*** Terminating app due to uncaught exception 'NSInternalInconsistencyException', reason: 'binding not implemented for this SQLType 7'
That’s not something you want to read. And it doesn’t make much sense. And there’s not a lot out there on that problem, either.
I am adding Core Data to Zoopcast (the people-powered local search app). The first few releases just took data from the JSON web service, and put it into unmanaged objects. (As it turns out, I probably should have gone with Core Data from day one. Despite what the docs say, it’s not that difficult. In fact, probably easier than what I was doing.)

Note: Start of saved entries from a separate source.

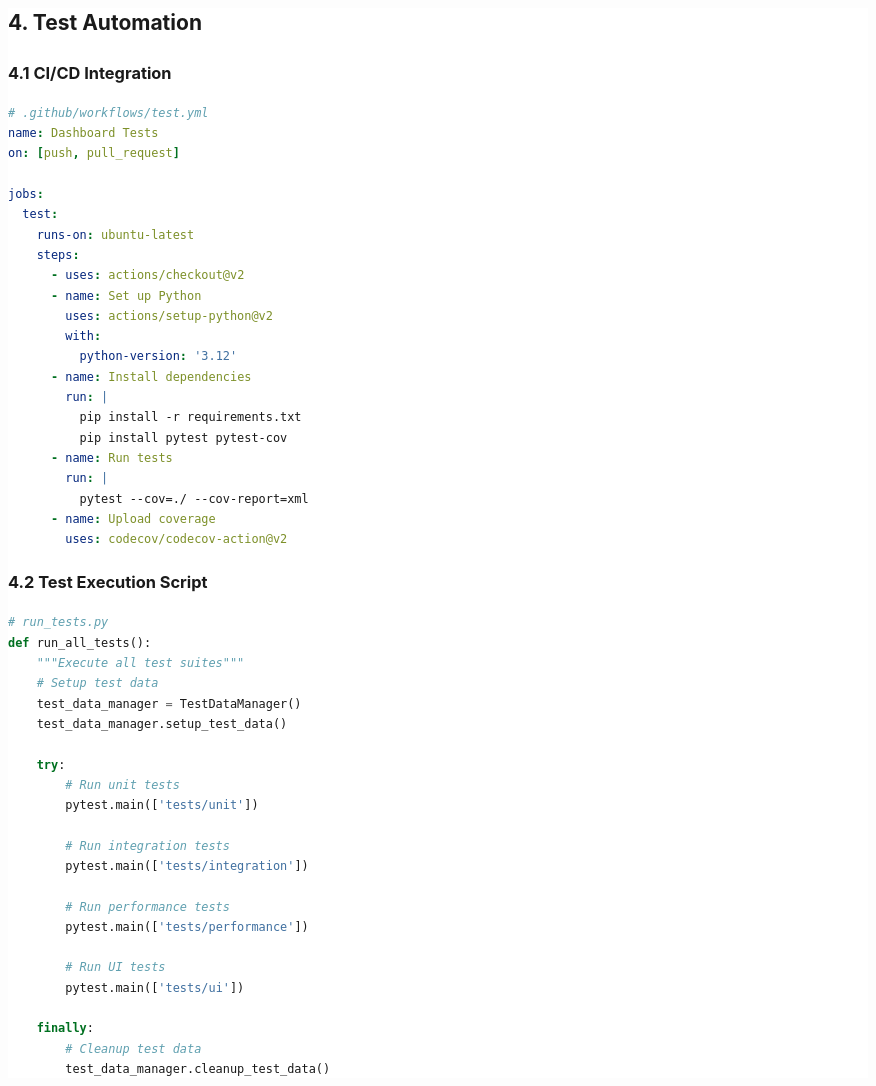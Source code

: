 ## 4. Test Automation

### 4.1 CI/CD Integration
```yaml
# .github/workflows/test.yml
name: Dashboard Tests
on: [push, pull_request]

jobs:
  test:
    runs-on: ubuntu-latest
    steps:
      - uses: actions/checkout@v2
      - name: Set up Python
        uses: actions/setup-python@v2
        with:
          python-version: '3.12'
      - name: Install dependencies
        run: |
          pip install -r requirements.txt
          pip install pytest pytest-cov
      - name: Run tests
        run: |
          pytest --cov=./ --cov-report=xml
      - name: Upload coverage
        uses: codecov/codecov-action@v2
```

### 4.2 Test Execution Script
```python
# run_tests.py
def run_all_tests():
    """Execute all test suites"""
    # Setup test data
    test_data_manager = TestDataManager()
    test_data_manager.setup_test_data()
    
    try:
        # Run unit tests
        pytest.main(['tests/unit'])
        
        # Run integration tests
        pytest.main(['tests/integration'])
        
        # Run performance tests
        pytest.main(['tests/performance'])
        
        # Run UI tests
        pytest.main(['tests/ui'])
        
    finally:
        # Cleanup test data
        test_data_manager.cleanup_test_data()
```
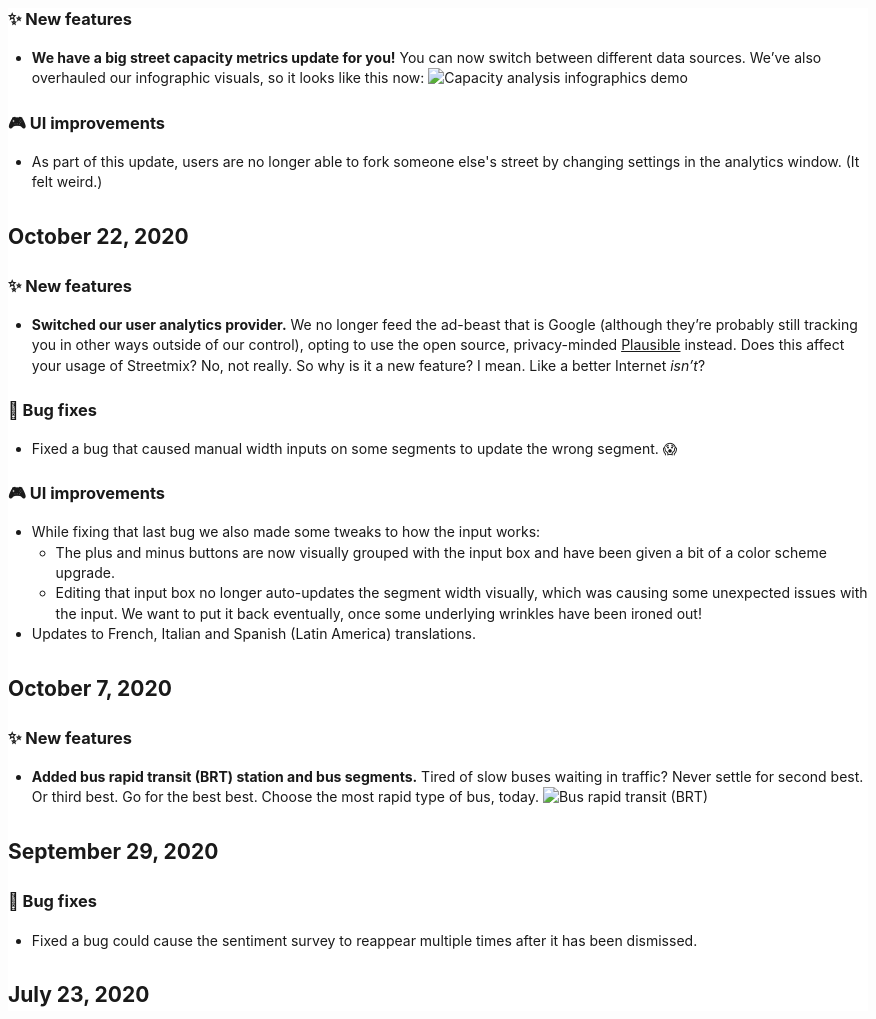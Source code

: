 ### ✨ New features

- **We have a big street capacity metrics update for you!** You can now switch between different data sources. We’ve also overhauled our infographic visuals, so it looks like this now: ![Capacity analysis infographics demo](/img/changelog/capacity-chart.gif)

### 🎮 UI improvements

- As part of this update, users are no longer able to fork someone else's street by changing settings in the analytics window. (It felt weird.)

## October 22, 2020

### ✨ New features

- **Switched our user analytics provider.** We no longer feed the ad-beast that is Google (although they’re probably still tracking you in other ways outside of our control), opting to use the open source, privacy-minded [Plausible](https://plausible.io/) instead. Does this affect your usage of Streetmix? No, not really. So why is it a new feature? I mean. Like a better Internet _isn’t_?

### 🐛 Bug fixes

- Fixed a bug that caused manual width inputs on some segments to update the wrong segment. 😱

### 🎮 UI improvements

- While fixing that last bug we also made some tweaks to how the input works:
  - The plus and minus buttons are now visually grouped with the input box and have been given a bit of a color scheme upgrade.
  - Editing that input box no longer auto-updates the segment width visually, which was causing some unexpected issues with the input. We want to put it back eventually, once some underlying wrinkles have been ironed out!
- Updates to French, Italian and Spanish (Latin America) translations.

## October 7, 2020

### ✨ New features

- **Added bus rapid transit (BRT) station and bus segments.** Tired of slow buses waiting in traffic? Never settle for second best. Or third best. Go for the best best. Choose the most rapid type of bus, today. ![Bus rapid transit (BRT)](/img/changelog/brt.png)

## September 29, 2020

### 🐛 Bug fixes

- Fixed a bug could cause the sentiment survey to reappear multiple times after it has been dismissed.

## July 23, 2020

I read that SQLType 7 is the REAL storage class in SQLite. And that storage class can handle different types of data. And I thought to myself… perhaps I am putting floats instead of doubles, somewhere in my code (which is permitted in C, and my managed objects have NSNumber properties anyway) and it’s that mapping that is getting the Core Data/SQLite layer confused.
So I had a look.
The NSDictionaries that were being decoded from JSON with JSON Framework had NSNumber objects that were NSDecimal (one of the private subclasses of NSNumber). I’m not sure if they were all NSDecimal, but they probably were: they’re stored as double precision floating point numbers in the service, and obviously have to be rounded for JSON transport, so decimal makes the most sense.
So I thought… why not force these to all be doubles, like so:
double doubleValue = [(NSNumber *)value doubleValue];
value = [NSNumber numberWithDouble:doubleValue];
And guess what? It fixed it.
This wasn’t a problem on iOS 4. It was only a problem on an iPod touch first generation running iPhone OS 3.1.3. But it’s not longer a problem for me.
It was this post on Stack Overflow that lead me on the right track, and Brian King’s answer actually makes perfect sense to me now that I’ve re-read it after figuring it for myself and explaining it in long form.